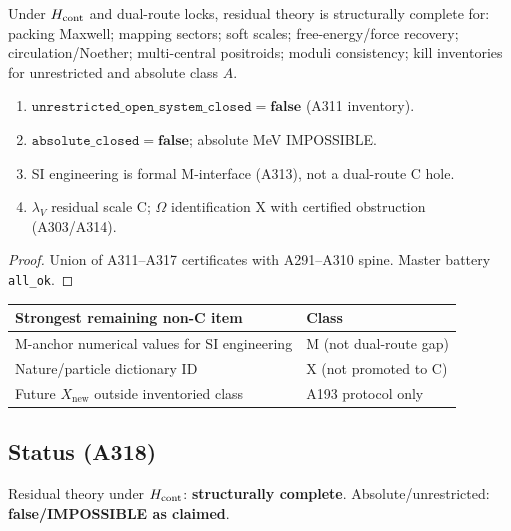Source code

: \begin{theorem}
\label{thm:A318}
Under $H_{\rm cont}$ and dual-route locks, residual theory is structurally complete for:
packing Maxwell; mapping sectors; soft scales; free-energy/force recovery; circulation/Noether;
multi-central positroids; moduli consistency; kill inventories for unrestricted and absolute class $A$.
\begin{enumerate}[label=(\roman*)]
\item $\texttt{unrestricted\_open\_system\_closed}=\mathbf{false}$ (A311 inventory).
\item $\texttt{absolute\_closed}=\mathbf{false}$; absolute MeV IMPOSSIBLE.
\item SI engineering is formal M-interface (A313), not a dual-route C hole.
\item $\lambda_V$ residual scale C; $\Omega$ identification X with certified obstruction (A303/A314).
\end{enumerate}
\end{theorem}

\begin{proof}
Union of A311--A317 certificates with A291--A310 spine. Master battery \texttt{all\_ok}.
\end{proof}

\begin{center}
\begin{tabular}{@{}p{5.5cm}p{6.5cm}@{}}
\toprule
Strongest remaining non-C item & Class \\
\midrule
M-anchor numerical values for SI engineering & M (not dual-route gap) \\
Nature/particle dictionary ID & X (not promoted to C) \\
Future $X_{\mathrm{new}}$ outside inventoried class & A193 protocol only \\
\bottomrule
\end{tabular}
\end{center}

\subsection*{Status (A318)}
Residual theory under $H_{\rm cont}$: \textbf{structurally complete}. Absolute/unrestricted: \textbf{false/IMPOSSIBLE as claimed}.

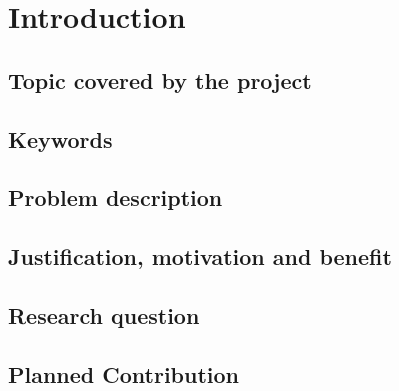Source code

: \chapter{Introduction}
\label{chap:introduction}

\section{Topic covered by the project}

\section{Keywords}

\section{Problem description}
\label{sec:ProblemDescription}
  





\section{Justification, motivation and benefit}
\section{Research question}

\section{Planned Contribution}

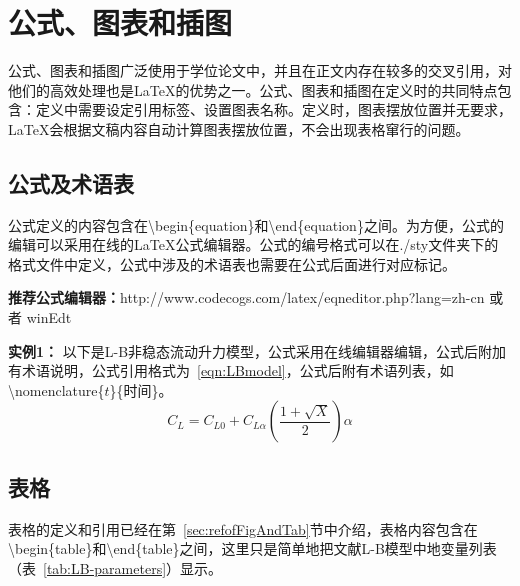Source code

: 
\chapter{公式、图表和插图}
\label{chap:eqnFigAndTab}
公式、图表和插图广泛使用于学位论文中，并且在正文内存在较多的交叉引用，对他们的高效处理也是\LaTeX{}的优势之一。公式、图表和插图在定义时的共同特点包含：定义中需要设定引用标签、设置图表名称。定义时，图表摆放位置并无要求，\LaTeX{}会根据文稿内容自动计算图表摆放位置，不会出现表格窜行的问题。

\section{公式及术语表}
\label{sec:eqn}

公式定义的内容包含在\textbackslash begin\{equation\}和\textbackslash end\{equation\}之间。为方便，公式的编辑可以采用在线的\LaTeX{}公式编辑器。公式的编号格式可以在./sty文件夹下的格式文件中定义，公式中涉及的术语表也需要在公式后面进行对应标记。

{\bf{推荐公式编辑器：}}http://www.codecogs.com/latex/eqneditor.php?lang=zh-cn 或者 winEdt

{\bf{实例1：}} 以下是L-B非稳态流动升力模型，公式采用在线编辑器编辑，公式后附加有术语说明，公式引用格式为~\ref{eqn:LBmodel}，公式后附有术语列表，如\textbackslash nomenclature\{$t$\}\{时间\}。
\begin{equation}
 \label{eqn:LBmodel}
   C_{L}=C_{L0}+C_{L\alpha }\left ( \frac{1+\sqrt{X}}{2} \right )\alpha 
\end{equation}
%
%
%
%
%
%
%
%
%

\section{表格}
\label{sec:tab}
表格的定义和引用已经在第~\ref{sec:refofFigAndTab}节中介绍，表格内容包含在\textbackslash begin\{table\}和\textbackslash end\{table\}之间，这里只是简单地把\cite{Pattinson:2013_postall_oscillation}文献L-B模型中地变量列表（表~\ref{tab:LB-parameters}）显示。

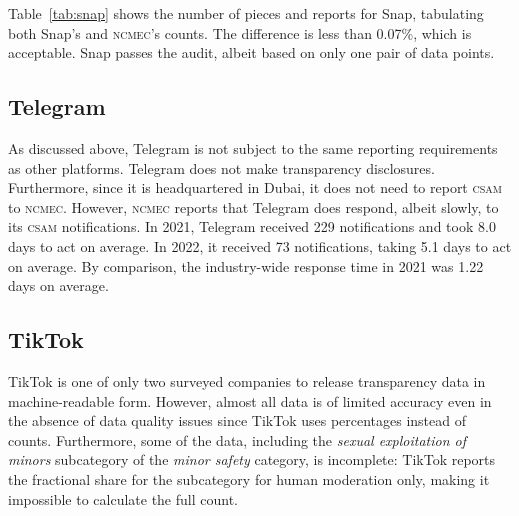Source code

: \documentclass[nonacm,screen]{acmart}
\newcommand\V[1]{\textsc{\MakeLowercase{#1}}}
\begin{document}
\noindent{}Table~\ref{tab:snap} shows the number of pieces and reports for Snap,
tabulating both Snap's and \V{NCMEC}'s counts. The difference is less than
0.07\%, which is acceptable. Snap passes the audit, albeit based on only one
pair of data points.


\subsection{Telegram}

As discussed above, Telegram is not subject to the same reporting requirements
as other platforms. Telegram does not make transparency disclosures.
Furthermore, since it is headquartered in Dubai, it does not need to report
\V{CSAM} to \V{NCMEC}. However, \V{NCMEC} reports that Telegram does respond,
albeit slowly, to its \V{CSAM} notifications. In 2021, Telegram received 229
notifications and took 8.0 days to act on average. In 2022, it received 73
notifications, taking 5.1 days to act on average. By comparison, the
industry-wide response time in 2021 was 1.22 days on average.


\subsection{TikTok}

TikTok is one of only two surveyed companies to release transparency data in
machine-readable form. However, almost all data is of limited accuracy even in
the absence of data quality issues since TikTok uses percentages instead of
counts. Furthermore, some of the data, including the \emph{sexual exploitation
of minors} subcategory of the \emph{minor safety} category, is incomplete:
TikTok reports the fractional share for the subcategory for human moderation
only, making it impossible to calculate the full count.
\end{document}
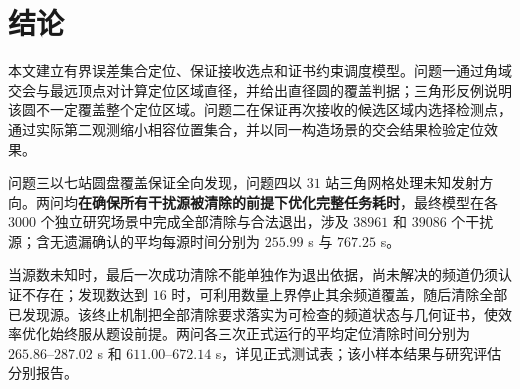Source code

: \section{结论}
本文建立有界误差集合定位、保证接收选点和证书约束调度模型。问题一通过角域交会与最远顶点对计算定位区域直径，并给出直径圆的覆盖判据；三角形反例说明该圆不一定覆盖整个定位区域。问题二在保证再次接收的候选区域内选择检测点，通过实际第二观测缩小相容位置集合，并以同一构造场景的交会结果检验定位效果。

问题三以七站圆盘覆盖保证全向发现，问题四以 $31$ 站三角网格处理未知发射方向。两问均\textbf{在确保所有干扰源被清除的前提下优化完整任务耗时}，最终模型在各 $3000$ 个独立研究场景中完成全部清除与合法退出，涉及 $38961$ 和 $39086$ 个干扰源；含无遗漏确认的平均每源时间分别为 $255.99$ s 与 $767.25$ s。

当源数未知时，最后一次成功清除不能单独作为退出依据，尚未解决的频道仍须认证不存在；发现数达到 $16$ 时，可利用数量上界停止其余频道覆盖，随后清除全部已发现源。该终止机制把全部清除要求落实为可检查的频道状态与几何证书，使效率优化始终服从题设前提。两问各三次正式运行的平均定位清除时间分别为 $265.86$--$287.02$ s 和 $611.00$--$672.14$ s，详见正式测试表；该小样本结果与研究评估分别报告。
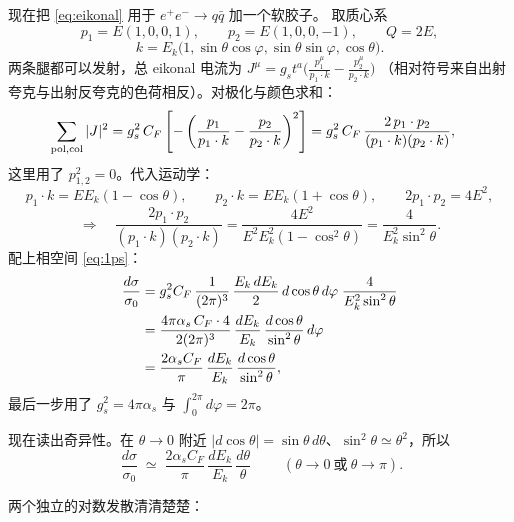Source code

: \documentclass[UTF8,a4paper,11pt]{ctexart}
\theoremstyle{definition}
\theoremstyle{remark}
\theoremstyle{plain}
\newcommand{\as}{\alpha_s}
\newcommand{\CF}{C_F}
\begin{document}
现在把 \eqref{eq:eikonal} 用于 $e^+e^-\to q\bar q$ 加一个软胶子。
取质心系
\begin{equation}
  p_1=E(1,0,0,1),\qquad p_2=E(1,0,0,-1),\qquad Q=2E ,
\end{equation}
\begin{equation}
  k=E_k\big(1,\sin\theta\cos\varphi,\sin\theta\sin\varphi,\cos\theta\big).
\end{equation}
两条腿都可以发射，总 eikonal 电流为
$J^\mu=g_st^a\big(\frac{p_1^\mu}{p_1\cdot k}-\frac{p_2^\mu}{p_2\cdot k}\big)$
（相对符号来自出射夸克与出射反夸克的色荷相反）。对极化与颜色求和：
\begin{align}
  \sum_{\rm pol,col}|J|^2
  &= g_s^2\,\CF\left[-\left(\frac{p_1}{p_1\cdot k}-\frac{p_2}{p_2\cdot k}\right)^2\right]
   = g_s^2\,\CF\,\frac{2\,p_1\cdot p_2}{(p_1\cdot k)(p_2\cdot k)} ,
  \label{eq:eiksq}
\end{align}
这里用了 $p_{1,2}^2=0$。代入运动学：
\begin{equation}
  p_1\cdot k=E E_k(1-\cos\theta),\qquad
  p_2\cdot k=E E_k(1+\cos\theta),\qquad
  2p_1\cdot p_2=4E^2 ,
\end{equation}
\begin{equation}
  \Rightarrow\quad
  \frac{2p_1\cdot p_2}{(p_1\cdot k)(p_2\cdot k)}
  =\frac{4E^2}{E^2E_k^2(1-\cos^2\theta)}
  =\frac{4}{E_k^2\sin^2\theta} .
\end{equation}
配上相空间 \eqref{eq:1ps}：
\begin{align}
  \frac{d\sigma}{\sigma_0}
  &= g_s^2\CF\,\frac{1}{(2\pi)^3}\,\frac{E_k\,dE_k}{2}\,
     d\cos\theta\, d\varphi\;\frac{4}{E_k^2\sin^2\theta}
   \notag\\
  &= \frac{4\pi\as\,\CF\cdot 4}{2(2\pi)^3}\,
     \frac{dE_k}{E_k}\,\frac{d\cos\theta}{\sin^2\theta}\,d\varphi
   \notag\\
  &= \frac{2\as\CF}{\pi}\,\frac{dE_k}{E_k}\,
     \frac{d\cos\theta}{\sin^2\theta} ,
  \label{eq:softdist}
\end{align}
最后一步用了 $g_s^2=4\pi\as$ 与 $\int_0^{2\pi}d\varphi=2\pi$。

现在读出奇异性。在 $\theta\to0$ 附近
$|d\cos\theta|=\sin\theta\,d\theta$、$\sin^2\theta\simeq\theta^2$，所以
\begin{equation}
  \boxed{\;
  \frac{d\sigma}{\sigma_0}\;\simeq\;
  \frac{2\as\CF}{\pi}\,\frac{dE_k}{E_k}\,\frac{d\theta}{\theta}\;}
  \qquad(\theta\to0\ \text{或}\ \theta\to\pi).
  \label{eq:doublelogdiff}
\end{equation}

两个独立的对数发散清清楚楚：
\end{document}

* * *

Description of the task: From the data above, state how many lines contain the string "varphi", offering no other words.

Solved exercise: 4